That's actually what we do for our browser app. We started with just an event data model and we switch to tracing and it's been great. We have a React App with a go back and we wrote our own custom tracing code because it was before some of these things were ready, but I think that if you're getting started now, I would leverage one of these open API standards. If you haven't heard of open telemetry yet, this is the the merger of open census and open tracing. They kind of looked at those two open standards and got the best of them and put them together. And there are vendor options in the space that are good too. We did have to do the instrumentation ourselves. That is we had to look at our React App and figure out what to measure and how to measure it.

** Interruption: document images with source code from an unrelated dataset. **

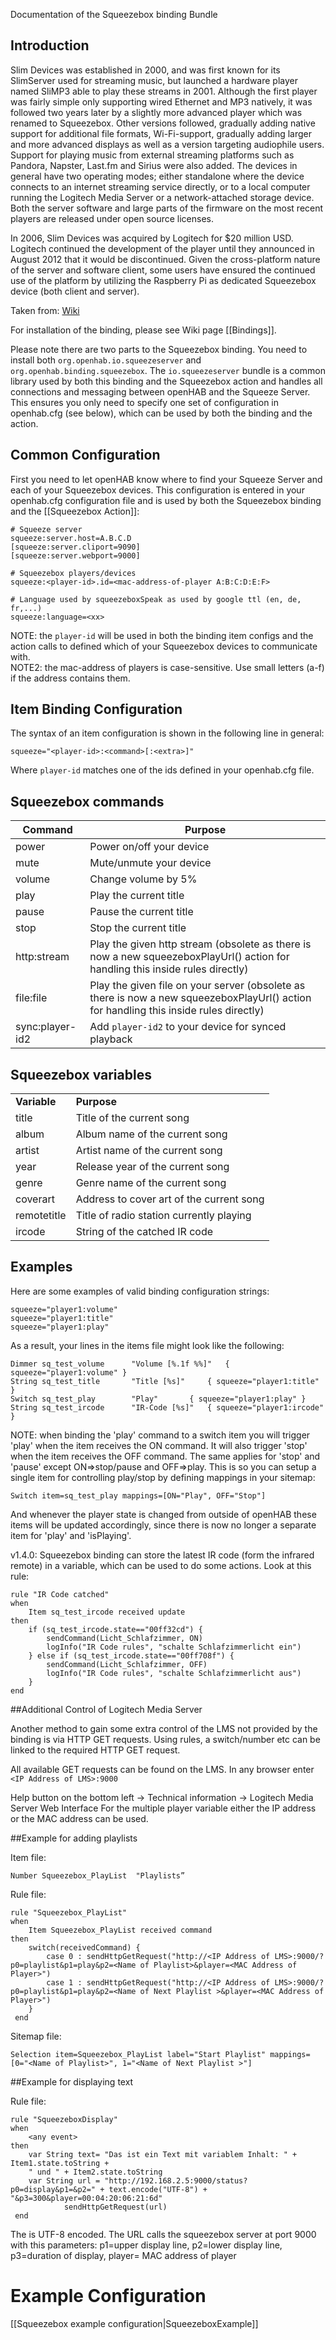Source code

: Documentation of the Squeezebox binding Bundle

## Introduction

Slim Devices was established in 2000, and was first known for its SlimServer used for streaming music, but launched a hardware player named SliMP3 able to play these streams in 2001. Although the first player was fairly simple only supporting wired Ethernet and MP3 natively, it was followed two years later by a slightly more advanced player which was renamed to Squeezebox. Other versions followed, gradually adding native support for additional file formats, Wi-Fi-support, gradually adding larger and more advanced displays as well as a version targeting audiophile users. Support for playing music from external streaming platforms such as Pandora, Napster, Last.fm and Sirius were also added. The devices in general have two operating modes; either standalone where the device connects to an internet streaming service directly, or to a local computer running the Logitech Media Server or a network-attached storage device. Both the server software and large parts of the firmware on the most recent players are released under open source licenses.

In 2006, Slim Devices was acquired by Logitech for $20 million USD. Logitech continued the development of the player until they announced in August 2012 that it would be discontinued. Given the cross-platform nature of the server and software client, some users have ensured the continued use of the platform by utilizing the Raspberry Pi as dedicated Squeezebox device (both client and server).

Taken from: [Wiki](http://en.wikipedia.org/wiki/Squeezebox_%28network_music_player%29)

For installation of the binding, please see Wiki page [[Bindings]].

Please note there are two parts to the Squeezebox binding. You need to install both `org.openhab.io.squeezeserver` and `org.openhab.binding.squeezebox`. The `io.squeezeserver` bundle is a common library used by both this binding and the Squeezebox action and handles all connections and messaging between openHAB and the Squeeze Server. This ensures you only need to specify one set of configuration in openhab.cfg (see below), which can be used by both the binding and the action.

## Common Configuration

First you need to let openHAB know where to find your Squeeze Server and each of your Squeezebox devices. This configuration is entered in your openhab.cfg configuration file and is used by both the Squeezebox binding and the [[Squeezebox Action]]:

    # Squeeze server
    squeeze:server.host=A.B.C.D
    [squeeze:server.cliport=9090]
    [squeeze:server.webport=9000]
    
    # Squeezebox players/devices
    squeeze:<player-id>.id=<mac-address-of-player A:B:C:D:E:F>

    # Language used by squeezeboxSpeak as used by google ttl (en, de, fr,...) 
    squeeze:language=<xx>

NOTE: the `player-id` will be used in both the binding item configs and the action calls to defined which of your Squeezebox devices to communicate with.  
NOTE2: the mac-address of players is case-sensitive. Use small letters (a-f) if the address contains them.

## Item Binding Configuration

The syntax of an item configuration is shown in the following line in general:

    squeeze="<player-id>:<command>[:<extra>]"

Where `player-id` matches one of the ids defined in your openhab.cfg file.

## Squeezebox commands
| Command        | Purpose                   |
| --------------- | ------------------------- |
| power           | Power on/off your device  |
| mute            | Mute/unmute your device   |
| volume          | Change volume by 5%       |
| play            | Play the current title    |
| pause           | Pause the current title   |
| stop            | Stop the current title    |
| http:stream     | Play the given http stream (obsolete as there is now a new squeezeboxPlayUrl() action for handling this inside rules directly) |
| file:file       | Play the given file on your server (obsolete as there is now a new squeezeboxPlayUrl() action for handling this inside rules directly) |
| sync:player-id2 | Add `player-id2` to your device for synced playback |

## Squeezebox variables

<table>
  <tr><td><b>Variable</b></td><td><b>Purpose</b></td></tr>
  <tr><td>title</td><td>Title of the current song</td></tr>
  <tr><td>album</td><td>Album name of the current song</td></tr>
  <tr><td>artist</td><td>Artist name of the current song</td></tr>
  <tr><td>year</td><td>Release year of the current song</td></tr>
  <tr><td>genre</td><td>Genre name of the current song</td></tr>
  <tr><td>coverart</td><td>Address to cover art of the current song</td></tr>
  <tr><td>remotetitle</td><td>Title of radio station currently playing</td></tr>
  <tr><td>ircode</td><td>String of the catched IR code</td></tr>
</table>

## Examples

Here are some examples of valid binding configuration strings:

    squeeze="player1:volume"
    squeeze="player1:title"
    squeeze="player1:play"

As a result, your lines in the items file might look like the following:

    Dimmer sq_test_volume 	   "Volume [%.1f %%]"	{ squeeze="player1:volume" }
    String sq_test_title	   "Title [%s]"		{ squeeze="player1:title" }
    Switch sq_test_play	   	   "Play"		{ squeeze="player1:play" }
    String sq_test_ircode	   "IR-Code [%s]" 	{ squeeze="player1:ircode" }

NOTE: when binding the 'play' command to a switch item you will trigger 'play' when the item receives the ON command. It will also trigger 'stop' when the item receives the OFF command. The same applies for 'stop' and 'pause' except ON=>stop/pause and OFF=>play. This is so you can setup a single item for controlling play/stop by defining mappings in your sitemap:

    Switch item=sq_test_play mappings=[ON="Play", OFF="Stop"]

And whenever the player state is changed from outside of openHAB these items will be updated accordingly, since there is now no longer a separate item for 'play' and 'isPlaying'.

v1.4.0: Squeezebox binding can store the latest IR code (form the infrared remote) in a variable, which can be used to do some actions. Look at this rule:

    rule "IR Code catched"
    when
        Item sq_test_ircode received update
    then
        if (sq_test_ircode.state=="00ff32cd") {
            sendCommand(Licht_Schlafzimmer, ON)
            logInfo("IR Code rules", "schalte Schlafzimmerlicht ein")
        } else if (sq_test_ircode.state=="00ff708f") {
            sendCommand(Licht_Schlafzimmer, OFF)
            logInfo("IR Code rules", "schalte Schlafzimmerlicht aus")
        }
    end


##Additional Control of Logitech Media Server

Another method to gain some extra control of the LMS not provided by the binding is via HTTP GET requests. Using rules, a switch/number etc can be linked to the required HTTP GET request.

All available GET requests can be found on the LMS. 
In any browser enter `<IP Address of LMS>:9000`

Help button on the bottom left → Technical information → Logitech Media Server Web Interface
For the multiple player variable either the IP address or the MAC address can be used.

##Example for adding playlists

Item file:

    Number Squeezebox_PlayList	"Playlists”

Rule file:

    rule "Squeezebox_PlayList"
	when
		Item Squeezebox_PlayList received command
	then
		switch(receivedCommand) {
			case 0 : sendHttpGetRequest("http://<IP Address of LMS>:9000/?p0=playlist&p1=play&p2=<Name of Playlist>&player=<MAC Address of Player>")
			case 1 : sendHttpGetRequest("http://<IP Address of LMS>:9000/?p0=playlist&p1=play&p2=<Name of Next Playlist >&player=<MAC Address of Player>")
		}
     end

Sitemap file:

    Selection item=Squeezebox_PlayList label="Start Playlist" mappings=[0="<Name of Playlist>", 1="<Name of Next Playlist >"] 

##Example for displaying text

Rule file:

    rule "SqueezeboxDisplay"
	when
		<any event>
	then
		var String text= "Das ist ein Text mit variablem Inhalt: " + Item1.state.toString + 
		" und " + Item2.state.toString 
		var String url = "http://192.168.2.5:9000/status?p0=display&p1=&p2=" + text.encode("UTF-8") + "&p3=300&player=00:04:20:06:21:6d" 
                sendHttpGetRequest(url)
     end

The is UTF-8 encoded. The URL calls the squeezebox server at port 9000 with this parameters: p1=upper display line, p2=lower display line, p3=duration of display, player= MAC address of player


# Example Configuration
[[Squeezebox example configuration|SqueezeboxExample]]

There are open source projects to do some browser tracing instrumentation on GitHub. There is, unfortunately, not yet a super popular standardized library that gets great traces out of your browser app without a lot of work that's like available to everyone, so there's no like Boomerang for browser phases yet, but one day, I'd like to create one.

If you wanna see example code, there's some links in there. Someone named Ryan Lynch also put together a really nice demo app that is runnable, if you wanna try and like play around with this yourself. In this super simple case, one of our browser faces might look like this. Each of these rectangles is a span or an event. The top span is the page load measured from the navigation start to the load event. And then, you can see that this page made a request for data, that's that next line. The user clicked a button, and then that button actually navigated them away from the page.

That last thing is the unload event.

Super simple.

If we think about like how to make generalized tracing instrumentation, what we're doing is capturing a span on page load, so that's always our boot span and we're using the navigation timing to figure out how to draw that.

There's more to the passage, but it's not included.